When someone talks about something they don’t understand, there’s a saying in Polish which describes the situation: like a blind person talking about colours. Or actually, it used to be described that way. In culture, blindness is always a metaphor. Either a curse or a blessing. There are no half measures, no subtle shading. Oedipus was punished, but Homer was marked. Gifted with vision. But in this case of seeing things from the inside. As if things could not be touched, tasted and smelled. As if everything had to be seen first. Discourse fetishizes and language excludes.
I don’t know much about colours. For Andrzej, Anita and Łukasz, colour retains its significance. Like every other aspect of a painting.
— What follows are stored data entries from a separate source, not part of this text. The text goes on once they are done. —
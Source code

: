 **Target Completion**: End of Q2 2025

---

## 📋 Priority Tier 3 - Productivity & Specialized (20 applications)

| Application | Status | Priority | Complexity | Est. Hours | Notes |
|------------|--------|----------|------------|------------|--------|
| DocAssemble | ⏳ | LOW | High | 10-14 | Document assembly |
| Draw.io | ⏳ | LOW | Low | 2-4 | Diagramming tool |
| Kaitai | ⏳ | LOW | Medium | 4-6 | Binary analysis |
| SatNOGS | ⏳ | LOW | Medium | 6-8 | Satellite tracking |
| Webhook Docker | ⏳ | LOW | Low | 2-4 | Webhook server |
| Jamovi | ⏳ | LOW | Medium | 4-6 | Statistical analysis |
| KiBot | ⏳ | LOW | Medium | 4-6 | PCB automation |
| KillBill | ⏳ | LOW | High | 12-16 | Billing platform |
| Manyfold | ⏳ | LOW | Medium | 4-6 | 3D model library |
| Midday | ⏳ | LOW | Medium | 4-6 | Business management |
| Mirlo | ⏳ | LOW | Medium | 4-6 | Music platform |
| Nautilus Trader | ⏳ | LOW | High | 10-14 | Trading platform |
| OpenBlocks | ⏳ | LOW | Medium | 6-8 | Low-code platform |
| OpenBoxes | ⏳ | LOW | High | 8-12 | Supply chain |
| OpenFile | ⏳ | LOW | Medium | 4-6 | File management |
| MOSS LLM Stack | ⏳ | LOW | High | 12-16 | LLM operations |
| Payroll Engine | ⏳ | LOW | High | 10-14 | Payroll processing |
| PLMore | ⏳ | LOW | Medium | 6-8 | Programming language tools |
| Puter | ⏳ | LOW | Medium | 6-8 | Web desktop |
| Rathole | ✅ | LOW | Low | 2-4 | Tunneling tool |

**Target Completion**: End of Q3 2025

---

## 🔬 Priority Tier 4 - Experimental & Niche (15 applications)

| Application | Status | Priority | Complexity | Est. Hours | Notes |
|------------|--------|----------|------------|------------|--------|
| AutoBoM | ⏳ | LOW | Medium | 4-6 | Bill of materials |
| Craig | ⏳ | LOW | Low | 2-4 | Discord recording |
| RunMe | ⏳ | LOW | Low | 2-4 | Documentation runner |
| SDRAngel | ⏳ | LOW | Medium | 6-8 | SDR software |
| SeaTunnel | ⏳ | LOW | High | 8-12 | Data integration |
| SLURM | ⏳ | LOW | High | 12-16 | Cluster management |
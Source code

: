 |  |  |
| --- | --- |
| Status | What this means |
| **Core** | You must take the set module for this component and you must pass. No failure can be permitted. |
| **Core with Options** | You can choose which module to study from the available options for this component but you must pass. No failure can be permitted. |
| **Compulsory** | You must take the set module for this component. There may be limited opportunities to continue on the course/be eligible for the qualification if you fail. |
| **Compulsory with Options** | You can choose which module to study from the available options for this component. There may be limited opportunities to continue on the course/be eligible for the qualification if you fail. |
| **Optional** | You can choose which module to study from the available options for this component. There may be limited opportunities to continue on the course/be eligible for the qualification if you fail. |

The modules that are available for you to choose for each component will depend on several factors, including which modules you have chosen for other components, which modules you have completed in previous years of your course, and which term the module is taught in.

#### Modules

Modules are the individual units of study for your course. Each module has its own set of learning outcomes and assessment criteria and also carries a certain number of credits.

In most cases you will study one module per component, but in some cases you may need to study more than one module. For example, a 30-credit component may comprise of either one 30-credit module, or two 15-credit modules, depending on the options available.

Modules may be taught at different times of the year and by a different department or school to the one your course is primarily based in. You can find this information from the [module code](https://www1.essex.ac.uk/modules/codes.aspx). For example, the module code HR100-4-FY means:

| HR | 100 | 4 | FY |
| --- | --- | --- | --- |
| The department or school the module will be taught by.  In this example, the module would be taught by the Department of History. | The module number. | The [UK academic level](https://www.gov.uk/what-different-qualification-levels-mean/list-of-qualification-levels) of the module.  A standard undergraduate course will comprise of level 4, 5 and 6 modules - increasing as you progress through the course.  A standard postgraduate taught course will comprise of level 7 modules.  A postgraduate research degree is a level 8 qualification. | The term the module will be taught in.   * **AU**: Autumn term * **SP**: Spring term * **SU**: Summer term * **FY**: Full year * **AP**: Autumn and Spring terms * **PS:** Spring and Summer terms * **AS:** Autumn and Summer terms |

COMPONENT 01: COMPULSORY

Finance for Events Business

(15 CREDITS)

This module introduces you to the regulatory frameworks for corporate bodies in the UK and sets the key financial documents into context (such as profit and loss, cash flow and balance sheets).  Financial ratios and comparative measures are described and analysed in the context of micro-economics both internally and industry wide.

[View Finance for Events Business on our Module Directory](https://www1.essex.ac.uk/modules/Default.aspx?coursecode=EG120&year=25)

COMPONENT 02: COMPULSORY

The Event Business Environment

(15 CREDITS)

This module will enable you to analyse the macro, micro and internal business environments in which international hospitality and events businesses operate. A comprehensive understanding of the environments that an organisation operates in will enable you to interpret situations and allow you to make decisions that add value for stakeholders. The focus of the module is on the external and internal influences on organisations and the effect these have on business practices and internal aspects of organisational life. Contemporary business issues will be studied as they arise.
I don’t remember paintings. I know what was on them, I remember the themes, frottage here, a vivid black spot there, and how they went together. But I can’t reproduce them. However, for them, paintings exist. Not-so-distant, extended in time or functioning out of time. They know every detail, every stroke, the barely visible streak that was made during the second session, when improving again on the edge of the yellow sandbox. A bit as if they were watching a film over and over again. One that you know very well and which never bores you.
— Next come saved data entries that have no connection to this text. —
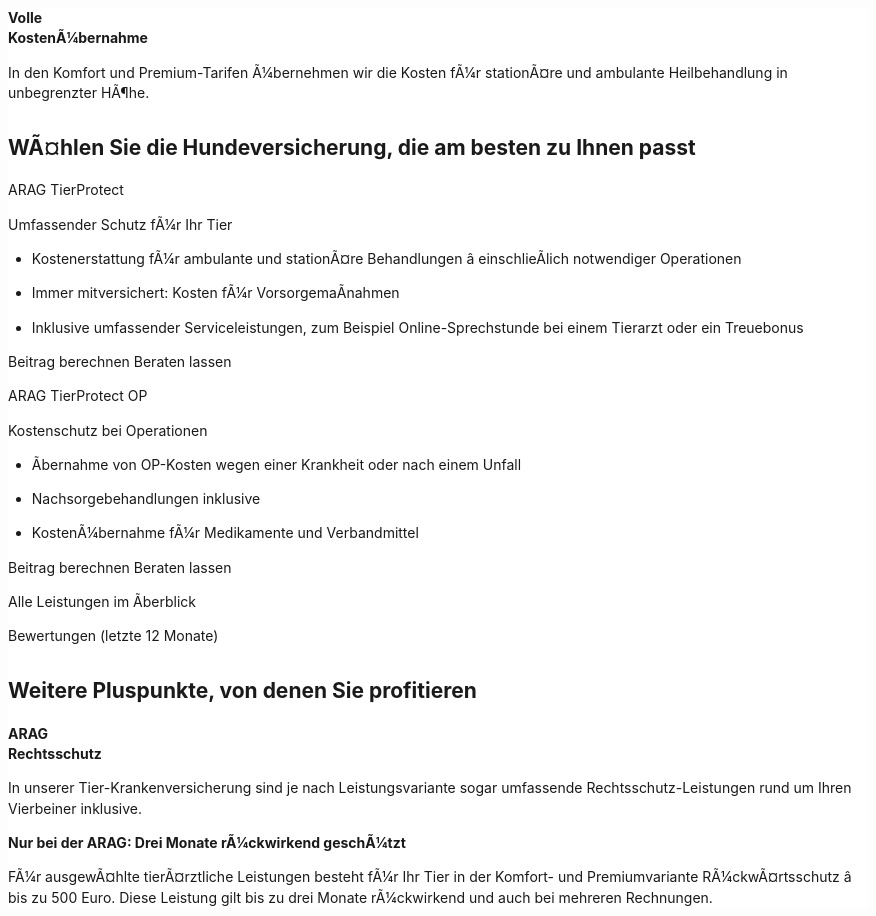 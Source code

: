 **Volle  
KostenÃ¼bernahme**

In den Komfort und Premium-Tarifen Ã¼bernehmen wir die Kosten fÃ¼r stationÃ¤re
und ambulante Heilbehandlung in unbegrenzter HÃ¶he.

##  **WÃ¤hlen Sie die Hundeversicherung, die am besten zu Ihnen passt**

ARAG TierProtect

Umfassender Schutz fÃ¼r Ihr Tier

  * Kostenerstattung fÃ¼r ambulante und stationÃ¤re Behandlungen â einschlieÃlich notwendiger Operationen

  * Immer mitversichert: Kosten fÃ¼r VorsorgemaÃnahmen

  * Inklusive umfassender Serviceleistungen, zum Beispiel Online-Sprechstunde bei einem Tierarzt oder ein Treuebonus 

Beitrag berechnen Beraten lassen

ARAG TierProtect OP

Kostenschutz bei Operationen

  * Ãbernahme von OP-Kosten wegen einer Krankheit oder nach einem Unfall

  * Nachsorgebehandlungen inklusive

  * KostenÃ¼bernahme fÃ¼r Medikamente und Verbandmittel

Beitrag berechnen Beraten lassen



Alle Leistungen im Ãberblick





Bewertungen (letzte 12 Monate)



##  Weitere Pluspunkte, von denen Sie profitieren

**ARAG  
Rechtsschutz**

In unserer Tier-Krankenversicherung sind je nach Leistungsvariante sogar
umfassende Rechtsschutz-Leistungen rund um Ihren Vierbeiner inklusive.

**Nur bei der ARAG: Drei Monate rÃ¼ckwirkend geschÃ¼tzt**

FÃ¼r ausgewÃ¤hlte tierÃ¤rztliche Leistungen besteht fÃ¼r Ihr Tier in der
Komfort- und Premiumvariante RÃ¼ckwÃ¤rtsschutz â bis zu 500 Euro. Diese
Leistung gilt bis zu drei Monate rÃ¼ckwirkend und auch bei mehreren
Rechnungen.
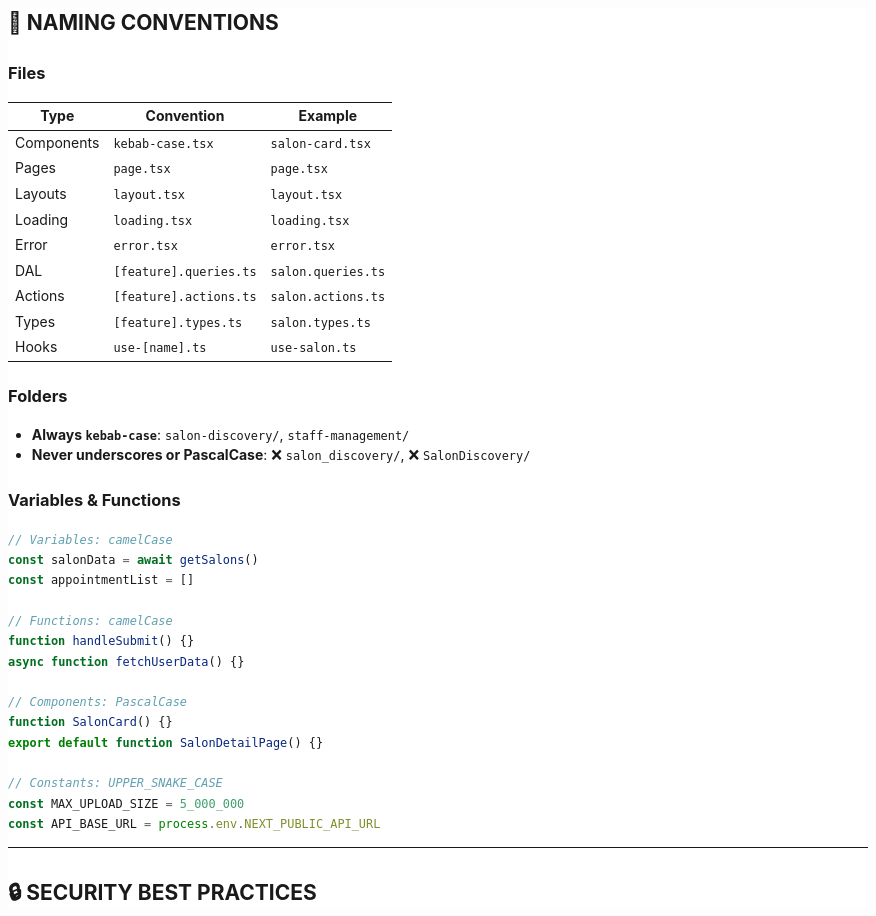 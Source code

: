 
## 📝 NAMING CONVENTIONS

### Files

| Type | Convention | Example |
|------|------------|---------|
| Components | `kebab-case.tsx` | `salon-card.tsx` |
| Pages | `page.tsx` | `page.tsx` |
| Layouts | `layout.tsx` | `layout.tsx` |
| Loading | `loading.tsx` | `loading.tsx` |
| Error | `error.tsx` | `error.tsx` |
| DAL | `[feature].queries.ts` | `salon.queries.ts` |
| Actions | `[feature].actions.ts` | `salon.actions.ts` |
| Types | `[feature].types.ts` | `salon.types.ts` |
| Hooks | `use-[name].ts` | `use-salon.ts` |

### Folders

- **Always `kebab-case`**: `salon-discovery/`, `staff-management/`
- **Never underscores or PascalCase**: ❌ `salon_discovery/`, ❌ `SalonDiscovery/`

### Variables & Functions

```typescript
// Variables: camelCase
const salonData = await getSalons()
const appointmentList = []

// Functions: camelCase
function handleSubmit() {}
async function fetchUserData() {}

// Components: PascalCase
function SalonCard() {}
export default function SalonDetailPage() {}

// Constants: UPPER_SNAKE_CASE
const MAX_UPLOAD_SIZE = 5_000_000
const API_BASE_URL = process.env.NEXT_PUBLIC_API_URL
```

---

## 🔒 SECURITY BEST PRACTICES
Anita and Łukasz paint the eye. Only one eye, big and blue. They say the wolf is watching. Meaning looking at the world.
Maybe only I can see it, but on the inside of the eye there’s a semicircle. Every time I look at the wolf, I see this narrowed eyelid. I turn my eyes away, I recreate the image in my mind, I’m not sure about it, the image with all its significance or a conversation that I overheard. I see. Or I just stop seeing. The eye is open.
It's fine. The wolf can see me.
Is anyone still afraid of the wolf?
***
Krzysiek worked for several few weeks, with two teenagers, Anita and Łukasz. They produced one triptych. The theme is the mystery of the Sphinx, a story of an animal that walks on four legs, then on two and finally on three. The side effect are two small landscapes painted by the observer who can see, Krzysztof. Anita and Łukasz don’t ask what the observer has painted. Later, for another few weeks, Krzysiek meets in the same studio with an elderly man, Andrzej. The second triptych is painted. This time the theme is the Odyssey.
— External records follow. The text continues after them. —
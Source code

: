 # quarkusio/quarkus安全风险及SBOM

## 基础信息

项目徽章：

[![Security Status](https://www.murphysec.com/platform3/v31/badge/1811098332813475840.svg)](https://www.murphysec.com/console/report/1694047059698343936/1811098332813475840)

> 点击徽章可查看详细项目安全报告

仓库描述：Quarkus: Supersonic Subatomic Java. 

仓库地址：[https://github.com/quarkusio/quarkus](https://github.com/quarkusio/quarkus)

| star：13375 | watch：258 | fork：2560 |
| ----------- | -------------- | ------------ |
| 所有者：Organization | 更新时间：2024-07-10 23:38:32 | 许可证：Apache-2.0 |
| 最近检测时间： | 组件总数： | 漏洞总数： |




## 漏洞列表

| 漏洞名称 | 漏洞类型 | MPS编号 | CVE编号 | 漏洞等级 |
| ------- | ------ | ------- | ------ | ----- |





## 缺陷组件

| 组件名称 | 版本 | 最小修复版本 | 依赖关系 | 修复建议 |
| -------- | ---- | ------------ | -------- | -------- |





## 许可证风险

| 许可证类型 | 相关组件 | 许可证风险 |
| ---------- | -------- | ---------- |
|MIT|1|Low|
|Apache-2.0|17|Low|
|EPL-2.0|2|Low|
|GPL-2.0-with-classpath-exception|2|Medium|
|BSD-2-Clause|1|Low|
In both cases, the paintings tell, briefly, the story of life and its stages. In both cases, childhood, maturity and old age are broken up into a series of original themes, symbols and representations, where old age grows in the form of a worms or looks like a wolf in an aurora, and maturity is a struggle in the open sea, with a boat on whose mast there are dark glasses, with a tank and a cane instead of a sword.
The images are accompanied by sketches, notes and video recordings, which, as a kind of equivalent to audiodescription for the non-blind, allow us to paint what may be seen but also what may not.
The exhibition forces us to abandon voyeurism and goes beyond the linear perspective of the privileged, but also, well, it still looks at (sic!) the same, old and somewhat cliché riddle.
It's difficult to get away from words related to seeing and sight. But maybe you don’t have to.